• 26 yıllık boktan hayatım boyunca duyduğum en şuursuz kalıplardan biri. belki zirvede belki ikinci.

    arkadaşım devlet hayrına mı veriyor? bir ülkede -ki türkiye oluyor bu- açlıktan, fakirlikten ölen, intihar eden insanlar varsa kim devletin ekmeğini yiyor olabilir? devlet bünyesindeki birkaç istisna mevki hariç herkes çalıştığı için kazanıyor parasını. bu kalıbı kullanırken de öyle bir vurguluyorlar ki sanki türkiye çok özel bir yermiş de, bütün vatandaşlarına 12 yaşından itibaren kayıtsız şartsız her ay üç bin lira para veriyormuş gibi bir intiba bırakıyorlar.

    hangi ülkede doğarsan doğ, çalışıp ekmeğini kendin kazanmak zorundasın. ülkedeki şartlar iyi olur ya da kötü olur, tartışılır. vatandaşa, öğrenciye sırf bu nitelikleri yüzünden karşılıksız para veren gelişmiş ülkelerde de yine kendi parasını kazanan çoğunluğun huzurunu idame ettirmek için yapar devlet bunu. yani yine toplumun iyiliği için yapılır.
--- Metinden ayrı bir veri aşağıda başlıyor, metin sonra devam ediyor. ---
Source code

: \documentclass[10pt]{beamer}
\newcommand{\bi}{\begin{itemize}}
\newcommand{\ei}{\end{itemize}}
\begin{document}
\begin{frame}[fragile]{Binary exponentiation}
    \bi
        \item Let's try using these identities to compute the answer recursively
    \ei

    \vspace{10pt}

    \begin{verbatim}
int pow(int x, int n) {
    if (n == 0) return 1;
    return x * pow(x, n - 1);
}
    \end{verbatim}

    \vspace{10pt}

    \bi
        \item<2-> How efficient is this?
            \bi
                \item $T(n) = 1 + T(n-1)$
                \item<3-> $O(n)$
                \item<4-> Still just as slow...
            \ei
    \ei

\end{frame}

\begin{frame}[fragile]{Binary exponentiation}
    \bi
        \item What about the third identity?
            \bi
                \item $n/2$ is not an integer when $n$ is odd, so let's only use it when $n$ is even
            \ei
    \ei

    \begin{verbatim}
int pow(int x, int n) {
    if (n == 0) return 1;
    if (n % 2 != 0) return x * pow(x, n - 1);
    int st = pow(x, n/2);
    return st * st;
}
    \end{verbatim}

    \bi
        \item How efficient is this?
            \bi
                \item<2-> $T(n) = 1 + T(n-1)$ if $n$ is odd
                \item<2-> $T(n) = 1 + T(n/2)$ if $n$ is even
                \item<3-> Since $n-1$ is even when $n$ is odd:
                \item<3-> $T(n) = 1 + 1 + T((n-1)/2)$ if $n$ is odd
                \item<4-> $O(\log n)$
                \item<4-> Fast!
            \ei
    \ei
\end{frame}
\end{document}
    devlet, basitçe, insanların huzurunu tesis etmesi gereken bir organizasyon ya da kurum olarak tanımlanabilir. türkiye'de ise tapılan bir kurumdur devlet. sanki tüm toplumun değil, sadece onu yalayanların, ona övgüler dizenlerin, onu sapıkça yüceltenlerin huzurundan sorumluymuş gibi hareket edilir. devleti eleştiremez, yanlış yaptığı şeyleri söyleyemezsin. devlet daima en doğrusunu yapar, bilir. ona karşı bir şey söyler, eleştirirsen hemen zindana atılırsın, hain ilan edilirsin, hakkında ''gereği yapılır'', iyiliği için de çalıştığın toplum nezdinde iftiralarla itibarın karalanmaya çalışılır, çamur atılır, alçakça linç edilirsin, ezilirsin, tehdit edilirsin, yeri gelir öldürülürsün. sıfatın, yaptıkların, ülkeye kazandırdıkların ne olursa olsun göreceğin muamele aynıdır. iktidarda kim ya da hangi görüş hakim olursa olsun, onları o konuma getiren de yine mevcut devlet anlayışı olduğundan devlet yalayıcıları daima refah içinde yaşar, başlarına bir şey gelmez. bugün, ulus, milliyet, din vb. kavramların, insan faktörünün önüne geçtiği, kör ettiği türkiye ve benzeri tüm ülkelerde aynı aptal ve sakat devletçilik anlayışı hakimdir. apaçık bir şekilde halkı bu değerler üzerinden sömürme üzerine kurulu bir anlayış vardır.

    dünyanın, vatandaşlarına* en fazla zulüm eden, onları açlıkla, fakirlikle sınayan, kaos yaratmakla tehdit eden, çıldırtan, delirten, oecd'nin gelir dağılımı eşitsizliği listesinde (son listede dünya'da beşinci, avrupa'da birinciyiz) her yıl, hiç şaşmadan zirvede gezen* ülkelerden* birinde, böyle iğrenç, aptalca, bu kadar oksimoron bir deyiş türetilmesinin ve toplum tarafından benimsenerek olur olmadık her yerde bu kadar çok kullanılmasının tek açıklaması halkın çoğunluğunun ya gerizekalı ya da cahil olmasıdır benim gözümde. elbette devletin düzgün işlemesi, görevini layıkıyla yerine getirmesi için ona bakacak, onu gözeteceksiniz ama bu şekilde mi? ben başka mantıklı bir şey bulamıyorum bunca sıkıntıya rağmen devlet kavramına bu kadar ahmakça(!) kıymet verilmesine. ''lan o kadar denedik bu tuttu gibi. pek olmadı da gibi ama bunu da kaybetmeyelim bari...'' düşüncesi de olabilir bak.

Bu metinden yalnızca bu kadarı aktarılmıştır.